We mostly thought the best, that is, the most-appropriate opportunity would come around Christmas time. I would come in through the front door one Christmas Eve carrying Tiny Tim on my shoulder and then heave the fat goose upon the table, whereby Missus Cratchit would comment, “That’s a right fine bird” and I would then warm my old bones by the fire until the goose was cooked.

Well, with recent developments, we can no longer wait for the ideal Christmas Carol moment. No, as we have been unable to obtain poultry through the traditional channels and since the act of visiting a fowl merchant brings with it certain risks – the time is now!

After consulting the Farmer’s Almanac, we picked a suitable morning for the hunt … the black dog shall have revenge and the hungry family shall have fresh meat. Alas, this is not an act of savagery, rather it is the predestined collision of social forces and irresponsible geese behavior, and so the virus hunter will have her day.

It’s cloudy and cold, 7:06 AM, a bit windy and threatening to pour. There are very few people in the park, none that I can see. We walk in the street and don’t go far until we see maybe fifteen geese spread out over the hilly grass landscape, some out in the distance under the eucalyptus trees and some right up by the edge of the grass near the curb. 

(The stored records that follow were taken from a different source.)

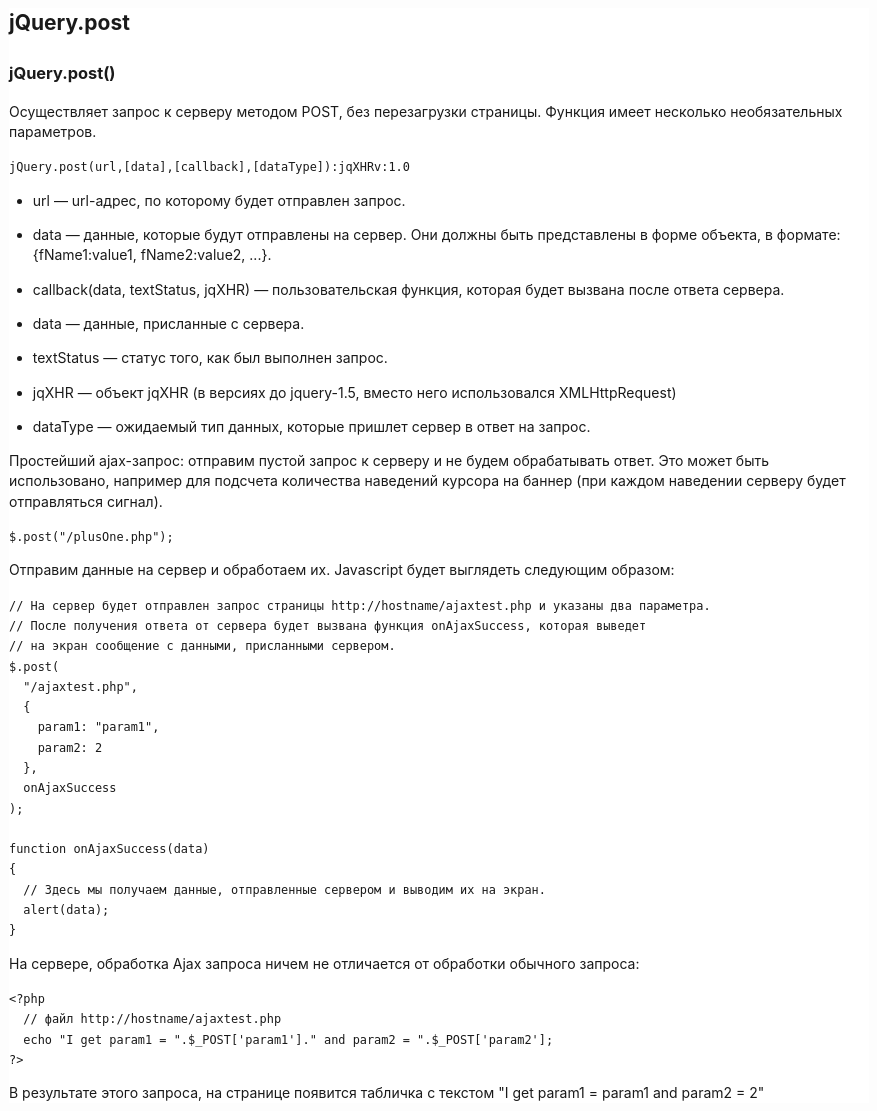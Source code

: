 ## jQuery.post

### jQuery.post()
Осуществляет запрос к серверу методом POST, без перезагрузки страницы. Функция имеет несколько необязательных параметров.
```
jQuery.post(url,[data],[callback],[dataType]):jqXHRv:1.0
```
- url — url-адрес, по которому будет отправлен запрос.
- data — данные, которые будут отправлены на сервер. Они должны быть представлены в форме объекта, в формате: {fName1:value1, fName2:value2, ...}.
- callback(data, textStatus, jqXHR) — пользовательская функция, которая будет вызвана после ответа сервера.

- data — данные, присланные с сервера.
- textStatus — статус того, как был выполнен запрос.
- jqXHR — объект jqXHR (в версиях до jquery-1.5, вместо него использовался XMLHttpRequest)
- dataType — ожидаемый тип данных, которые пришлет сервер в ответ на запрос.

Простейший ajax-запрос: отправим пустой запрос к серверу и не будем обрабатывать ответ. Это может быть использовано, например для подсчета количества наведений курсора на баннер (при каждом наведении серверу будет отправляться сигнал).
```
$.post("/plusOne.php");
```
Отправим данные на сервер и обработаем их. Javascript будет выглядеть следующим образом:
```
// На сервер будет отправлен запрос страницы http://hostname/ajaxtest.php и указаны два параметра. 
// После получения ответа от сервера будет вызвана функция onAjaxSuccess, которая выведет 
// на экран сообщение с данными, присланными сервером.
$.post(
  "/ajaxtest.php",
  {
    param1: "param1",
    param2: 2
  },
  onAjaxSuccess
);
 
function onAjaxSuccess(data)
{
  // Здесь мы получаем данные, отправленные сервером и выводим их на экран.
  alert(data);
}
```
На сервере, обработка Ajax запроса ничем не отличается от обработки обычного запроса:
```
<?php
  // файл http://hostname/ajaxtest.php
  echo "I get param1 = ".$_POST['param1']." and param2 = ".$_POST['param2'];
?>
```
В результате этого запроса, на странице появится табличка с текстом "I get param1 = param1 and param2 = 2"
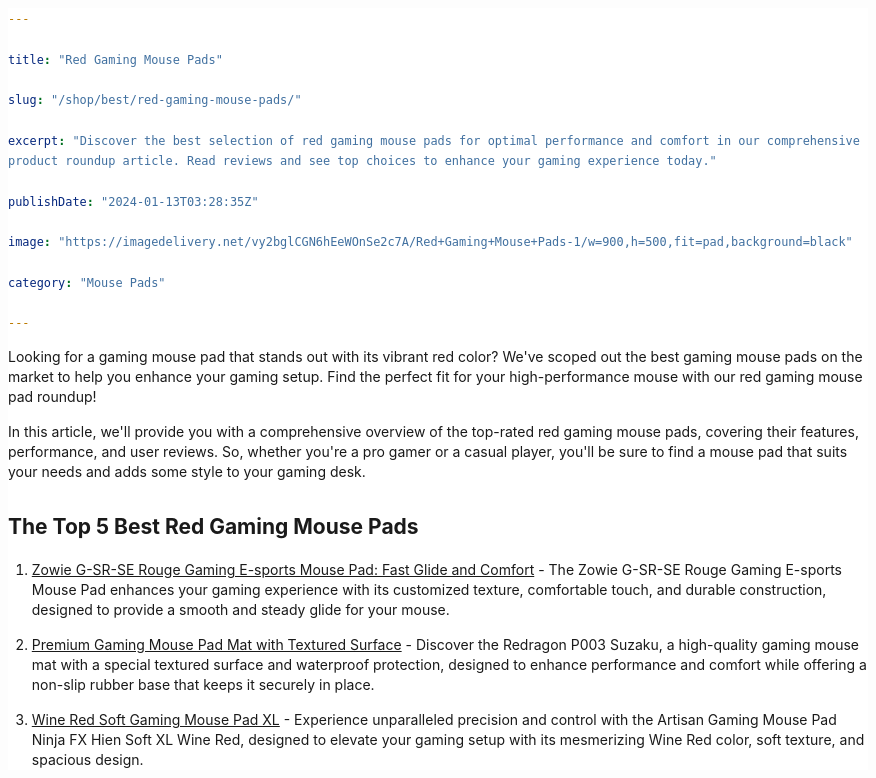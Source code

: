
 ```yaml
---

title: "Red Gaming Mouse Pads"

slug: "/shop/best/red-gaming-mouse-pads/"

excerpt: "Discover the best selection of red gaming mouse pads for optimal performance and comfort in our comprehensive product roundup article. Read reviews and see top choices to enhance your gaming experience today."

publishDate: "2024-01-13T03:28:35Z"

image: "https://imagedelivery.net/vy2bglCGN6hEeWOnSe2c7A/Red+Gaming+Mouse+Pads-1/w=900,h=500,fit=pad,background=black"

category: "Mouse Pads"

---
```


Looking for a gaming mouse pad that stands out with its vibrant red color? We've scoped out the best gaming mouse pads on the market to help you enhance your gaming setup. Find the perfect fit for your high-performance mouse with our red gaming mouse pad roundup! 

In this article, we'll provide you with a comprehensive overview of the top-rated red gaming mouse pads, covering their features, performance, and user reviews. So, whether you're a pro gamer or a casual player, you'll be sure to find a mouse pad that suits your needs and adds some style to your gaming desk. 


## The Top 5 Best Red Gaming Mouse Pads

1. [Zowie G-SR-SE Rouge Gaming E-sports Mouse Pad: Fast Glide and Comfort](https://serp.ly/@serpgames/amazon/red-gaming-mouse-pads?utm_source=serpgames&utm_medium=website&utm_campaign=serp.games&utm_content=red-gaming-mouse-pads&utm_term=zowie-g-sr-se-rouge-gaming-e-sports-mouse-pad-fast-glide-and-comfort) - The Zowie G-SR-SE Rouge Gaming E-sports Mouse Pad enhances your gaming experience with its customized texture, comfortable touch, and durable construction, designed to provide a smooth and steady glide for your mouse.

2. [Premium Gaming Mouse Pad Mat with Textured Surface](https://serp.ly/@serpgames/amazon/red-gaming-mouse-pads?utm_source=serpgames&utm_medium=website&utm_campaign=serp.games&utm_content=red-gaming-mouse-pads&utm_term=premium-gaming-mouse-pad-mat-with-textured-surface) - Discover the Redragon P003 Suzaku, a high-quality gaming mouse mat with a special textured surface and waterproof protection, designed to enhance performance and comfort while offering a non-slip rubber base that keeps it securely in place.

3. [Wine Red Soft Gaming Mouse Pad XL](https://serp.ly/@serpgames/amazon/red-gaming-mouse-pads?utm_source=serpgames&utm_medium=website&utm_campaign=serp.games&utm_content=red-gaming-mouse-pads&utm_term=wine-red-soft-gaming-mouse-pad-xl) - Experience unparalleled precision and control with the Artisan Gaming Mouse Pad Ninja FX Hien Soft XL Wine Red, designed to elevate your gaming setup with its mesmerizing Wine Red color, soft texture, and spacious design.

As we approach the geese, the dog will usually try to bolt and the geese will scatter, but this morning I reign her in close and admonish her to shush. One particular goose is a foot or two from the street, standing tall but facing the opposite direction. Even though it doesn’t look at us, it is aware of our presence … just doesn’t care.

We’re no more than five feet away from the goose. If the dog were a pointer that’s what she’d be doing. Without warning, I drop the leash and it’s on. The goose scrambles and spreads its wings and tries to take flight, but the dog is on her back like that National Geographic episode where the jaguar pounces on the baby wildebeest.

It’s basically an open-field tackle with the players rolling around on the grass. The dog doesn’t really know what to do but it doesn’t take too long before she figures out that her jaws around its neck put an end to most of the commotion.

As I approach she growls and moves off, dragging the fat bird in the wet grass. I have a pretty sharp pocket knife and I’d figured I would dress the goose in the field, but I wasn’t gonna fight the dog for it, so I walked back to the truck as the sun moved up in the sky. The dog followed in time, breathing real hard yet still holding the prize. She abandoned the catch with the offer of water and dog biscuits.

And that’s how people eating bats in China can lead to a goose killing in Laguna Niguel.

The meat doesn’t taste like chicken, but we kept the beak, we’re using it as a chip clip.